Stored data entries
◇ ◇ ◇ ◇

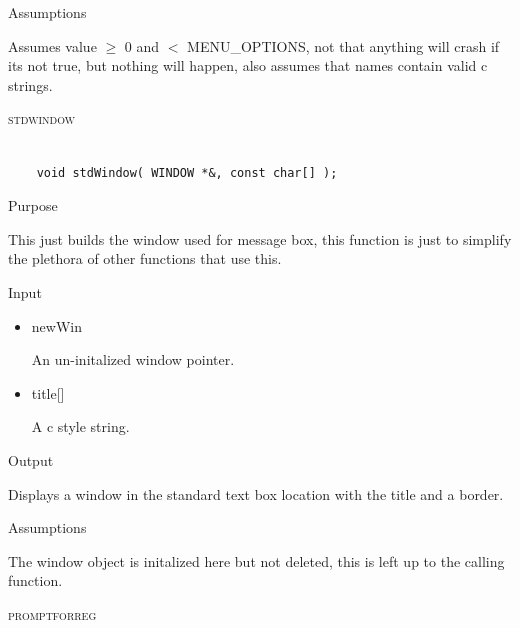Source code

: \documentclass[pdftex, 11pt]{article}
\begin{document}
\begin{description}
\begin{description}
			\item{Assumptions}

				Assumes value $\geq$ 0 and $<$ MENU\_OPTIONS, not that anything
				will crash if its not true, but nothing will happen, also
				assumes that names contain valid c strings.

		\end{description}



	\item{\textsc{stdwindow}}

		\begin{lstlisting}

	void stdWindow( WINDOW *&, const char[] );
		\end{lstlisting}

		\begin{description}
			\item{Purpose}

				This just builds the window used for message box, this function is just to
				simplify the plethora of other functions that use this.
				
			\item{Input}
				
				\begin{itemize}

					\item{newWin}

						An un-initalized window pointer.

					\item{title[]}

						A c style string.

				\end{itemize}

			\item{Output}

				Displays a window in the standard text box location with
				the title and a border.

			\item{Assumptions}

				The window object is initalized here but not deleted, this
				is left up to the calling function.

		\end{description}



	\item{\textsc{promptforreg}}

		\begin{lstlisting}


\end{lstlisting}
\end{description}
\end{document}
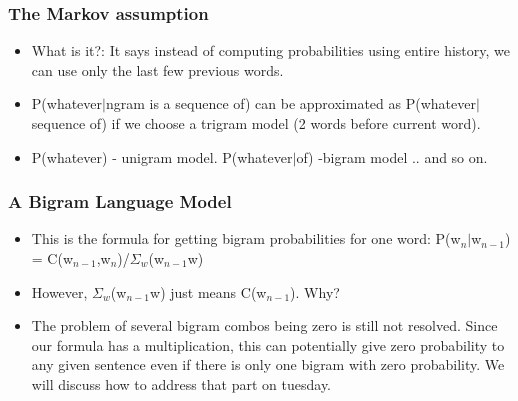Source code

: \documentclass{beamer}
\begin{document}
\begin{frame}
\frametitle{The Markov assumption}
\begin{itemize}
\item What is it?: It says instead of computing probabilities using entire history, we can use only the last few previous words.
\item P(whatever$|$ngram is a sequence of) can be approximated as P(whatever$|$sequence of) if we choose a trigram model (2 words before current word).
\item P(whatever) - unigram model. P(whatever$|$of) -bigram model .. and so on. 
\end{itemize}
\end{frame}

\begin{frame}
\frametitle{A Bigram Language Model}
\begin{itemize}
\item This is the formula for getting bigram probabilities for one word: P(w$_n|$w$_{n-1}$) = C(w$_{n-1}$,w$_{n}$)/$\Sigma_w$(w$_{n-1}$w) \pause
\item However, $\Sigma_w$(w$_{n-1}$w) just means C(w$_{n-1}$). Why? \pause
\item The problem of several bigram combos being zero is still not resolved. Since our formula has a multiplication, this can potentially give zero probability to any given sentence even if there is only one bigram with zero probability. We will discuss how to address that part on tuesday.
\end{itemize}
\end{frame}
\end{document}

◇ ◇ ◇ ◇

* Directions for this task *
Look through the data above for the word "only". Report each line where it occurs.

* Exercise solution *
\item What is it?: It says instead of computing probabilities using entire history, we can use only the last few previous words.
\item The problem of several bigram combos being zero is still not resolved. Since our formula has a multiplication, this can potentially give zero probability to any given sentence even if there is only one bigram with zero probability. We will discuss how to address that part on tuesday.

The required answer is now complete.